● **Stored data entries**

------------------------

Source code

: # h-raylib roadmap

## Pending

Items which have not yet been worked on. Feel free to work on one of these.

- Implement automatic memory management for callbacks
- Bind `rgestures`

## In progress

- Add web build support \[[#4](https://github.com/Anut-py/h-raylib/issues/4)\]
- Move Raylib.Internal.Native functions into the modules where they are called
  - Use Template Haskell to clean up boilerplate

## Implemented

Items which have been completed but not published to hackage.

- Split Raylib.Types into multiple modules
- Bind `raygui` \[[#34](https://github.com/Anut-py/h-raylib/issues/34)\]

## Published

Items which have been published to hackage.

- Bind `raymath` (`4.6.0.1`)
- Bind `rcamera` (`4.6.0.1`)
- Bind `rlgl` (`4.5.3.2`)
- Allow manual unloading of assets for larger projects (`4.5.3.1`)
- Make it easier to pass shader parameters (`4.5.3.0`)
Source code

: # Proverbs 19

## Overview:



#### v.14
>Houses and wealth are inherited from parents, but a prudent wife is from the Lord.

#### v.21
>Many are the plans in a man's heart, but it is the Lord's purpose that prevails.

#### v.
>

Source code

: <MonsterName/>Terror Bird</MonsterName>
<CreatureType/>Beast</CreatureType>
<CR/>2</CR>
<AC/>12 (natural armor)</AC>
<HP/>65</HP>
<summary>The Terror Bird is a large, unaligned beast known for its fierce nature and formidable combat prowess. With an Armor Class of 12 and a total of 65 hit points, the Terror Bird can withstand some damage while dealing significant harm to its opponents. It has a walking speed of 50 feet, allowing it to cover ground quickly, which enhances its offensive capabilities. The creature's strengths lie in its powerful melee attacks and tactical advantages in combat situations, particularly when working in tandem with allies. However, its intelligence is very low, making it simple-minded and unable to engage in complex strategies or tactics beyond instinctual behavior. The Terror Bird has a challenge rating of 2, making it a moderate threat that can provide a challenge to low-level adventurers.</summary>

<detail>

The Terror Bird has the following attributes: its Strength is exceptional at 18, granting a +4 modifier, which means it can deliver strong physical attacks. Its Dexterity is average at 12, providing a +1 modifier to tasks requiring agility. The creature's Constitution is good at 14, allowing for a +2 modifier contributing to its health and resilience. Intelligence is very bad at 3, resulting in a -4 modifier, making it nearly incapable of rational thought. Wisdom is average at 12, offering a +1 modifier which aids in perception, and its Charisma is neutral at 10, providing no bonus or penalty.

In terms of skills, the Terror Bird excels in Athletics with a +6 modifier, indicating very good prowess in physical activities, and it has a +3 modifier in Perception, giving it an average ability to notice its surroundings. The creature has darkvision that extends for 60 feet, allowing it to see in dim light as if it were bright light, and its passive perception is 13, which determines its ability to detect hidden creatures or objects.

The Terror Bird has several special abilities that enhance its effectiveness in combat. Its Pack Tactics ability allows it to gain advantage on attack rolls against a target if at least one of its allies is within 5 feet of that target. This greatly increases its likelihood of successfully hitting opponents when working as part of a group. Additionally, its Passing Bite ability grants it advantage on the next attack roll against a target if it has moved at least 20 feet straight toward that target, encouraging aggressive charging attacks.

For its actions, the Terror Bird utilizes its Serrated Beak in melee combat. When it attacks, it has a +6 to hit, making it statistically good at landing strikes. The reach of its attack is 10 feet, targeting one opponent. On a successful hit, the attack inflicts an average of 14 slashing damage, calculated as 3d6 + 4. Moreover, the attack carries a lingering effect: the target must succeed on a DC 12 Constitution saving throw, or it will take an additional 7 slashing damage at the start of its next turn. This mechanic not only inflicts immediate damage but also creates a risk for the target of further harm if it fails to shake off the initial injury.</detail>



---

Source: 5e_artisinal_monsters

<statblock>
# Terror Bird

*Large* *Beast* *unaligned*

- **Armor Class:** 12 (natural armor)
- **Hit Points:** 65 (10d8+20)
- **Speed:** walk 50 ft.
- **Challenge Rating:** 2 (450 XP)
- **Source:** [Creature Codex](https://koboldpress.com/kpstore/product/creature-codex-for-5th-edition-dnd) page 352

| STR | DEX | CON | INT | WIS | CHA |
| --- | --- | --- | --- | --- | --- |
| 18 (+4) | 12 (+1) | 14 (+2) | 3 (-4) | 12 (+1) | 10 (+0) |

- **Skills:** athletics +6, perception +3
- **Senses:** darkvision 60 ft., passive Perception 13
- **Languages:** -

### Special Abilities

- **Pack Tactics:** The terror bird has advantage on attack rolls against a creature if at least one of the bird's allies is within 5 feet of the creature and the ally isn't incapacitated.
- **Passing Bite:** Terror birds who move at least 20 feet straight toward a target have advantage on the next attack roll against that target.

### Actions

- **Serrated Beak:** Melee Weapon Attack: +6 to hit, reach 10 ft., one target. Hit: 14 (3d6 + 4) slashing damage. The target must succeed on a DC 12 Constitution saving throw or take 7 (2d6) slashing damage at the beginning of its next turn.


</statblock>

------------------------

● **WHAT TO PRODUCE**
Copy every record shown above, exactly and completely.

● **YOUR SOLUTION**
Source code

: # h-raylib roadmap

## Pending

Items which have not yet been worked on. Feel free to work on one of these.

- Implement automatic memory management for callbacks
- Bind `rgestures`

## In progress

- Add web build support \[[#4](https://github.com/Anut-py/h-raylib/issues/4)\]
- Move Raylib.Internal.Native functions into the modules where they are called
  - Use Template Haskell to clean up boilerplate

## Implemented

Items which have been completed but not published to hackage.

- Split Raylib.Types into multiple modules
- Bind `raygui` \[[#34](https://github.com/Anut-py/h-raylib/issues/34)\]

## Published

Items which have been published to hackage.

- Bind `raymath` (`4.6.0.1`)
- Bind `rcamera` (`4.6.0.1`)
- Bind `rlgl` (`4.5.3.2`)
- Allow manual unloading of assets for larger projects (`4.5.3.1`)
- Make it easier to pass shader parameters (`4.5.3.0`)
Source code

: # Proverbs 19

## Overview:



#### v.14
>Houses and wealth are inherited from parents, but a prudent wife is from the Lord.

#### v.21
>Many are the plans in a man's heart, but it is the Lord's purpose that prevails.

#### v.
>

Source code

: <MonsterName/>Terror Bird</MonsterName>
<CreatureType/>Beast</CreatureType>
<CR/>2</CR>
<AC/>12 (natural armor)</AC>
<HP/>65</HP>
<summary>The Terror Bird is a large, unaligned beast known for its fierce nature and formidable combat prowess. With an Armor Class of 12 and a total of 65 hit points, the Terror Bird can withstand some damage while dealing significant harm to its opponents. It has a walking speed of 50 feet, allowing it to cover ground quickly, which enhances its offensive capabilities. The creature's strengths lie in its powerful melee attacks and tactical advantages in combat situations, particularly when working in tandem with allies. However, its intelligence is very low, making it simple-minded and unable to engage in complex strategies or tactics beyond instinctual behavior. The Terror Bird has a challenge rating of 2, making it a moderate threat that can provide a challenge to low-level adventurers.</summary>

<detail>

The Terror Bird has the following attributes: its Strength is exceptional at 18, granting a +4 modifier, which means it can deliver strong physical attacks. Its Dexterity is average at 12, providing a +1 modifier to tasks requiring agility. The creature's Constitution is good at 14, allowing for a +2 modifier contributing to its health and resilience. Intelligence is very bad at 3, resulting in a -4 modifier, making it nearly incapable of rational thought. Wisdom is average at 12, offering a +1 modifier which aids in perception, and its Charisma is neutral at 10, providing no bonus or penalty.

In terms of skills, the Terror Bird excels in Athletics with a +6 modifier, indicating very good prowess in physical activities, and it has a +3 modifier in Perception, giving it an average ability to notice its surroundings. The creature has darkvision that extends for 60 feet, allowing it to see in dim light as if it were bright light, and its passive perception is 13, which determines its ability to detect hidden creatures or objects.

The Terror Bird has several special abilities that enhance its effectiveness in combat. Its Pack Tactics ability allows it to gain advantage on attack rolls against a target if at least one of its allies is within 5 feet of that target. This greatly increases its likelihood of successfully hitting opponents when working as part of a group. Additionally, its Passing Bite ability grants it advantage on the next attack roll against a target if it has moved at least 20 feet straight toward that target, encouraging aggressive charging attacks.

For its actions, the Terror Bird utilizes its Serrated Beak in melee combat. When it attacks, it has a +6 to hit, making it statistically good at landing strikes. The reach of its attack is 10 feet, targeting one opponent. On a successful hit, the attack inflicts an average of 14 slashing damage, calculated as 3d6 + 4. Moreover, the attack carries a lingering effect: the target must succeed on a DC 12 Constitution saving throw, or it will take an additional 7 slashing damage at the start of its next turn. This mechanic not only inflicts immediate damage but also creates a risk for the target of further harm if it fails to shake off the initial injury.</detail>



---

Source: 5e_artisinal_monsters

<statblock>
# Terror Bird

*Large* *Beast* *unaligned*

- **Armor Class:** 12 (natural armor)
- **Hit Points:** 65 (10d8+20)
- **Speed:** walk 50 ft.
- **Challenge Rating:** 2 (450 XP)
- **Source:** [Creature Codex](https://koboldpress.com/kpstore/product/creature-codex-for-5th-edition-dnd) page 352

| STR | DEX | CON | INT | WIS | CHA |
| --- | --- | --- | --- | --- | --- |
| 18 (+4) | 12 (+1) | 14 (+2) | 3 (-4) | 12 (+1) | 10 (+0) |

- **Skills:** athletics +6, perception +3
- **Senses:** darkvision 60 ft., passive Perception 13
- **Languages:** -

### Special Abilities

- **Pack Tactics:** The terror bird has advantage on attack rolls against a creature if at least one of the bird's allies is within 5 feet of the creature and the ally isn't incapacitated.
- **Passing Bite:** Terror birds who move at least 20 feet straight toward a target have advantage on the next attack roll against that target.

### Actions

- **Serrated Beak:** Melee Weapon Attack: +6 to hit, reach 10 ft., one target. Hit: 14 (3d6 + 4) slashing damage. The target must succeed on a DC 12 Constitution saving throw or take 7 (2d6) slashing damage at the beginning of its next turn.


</statblock>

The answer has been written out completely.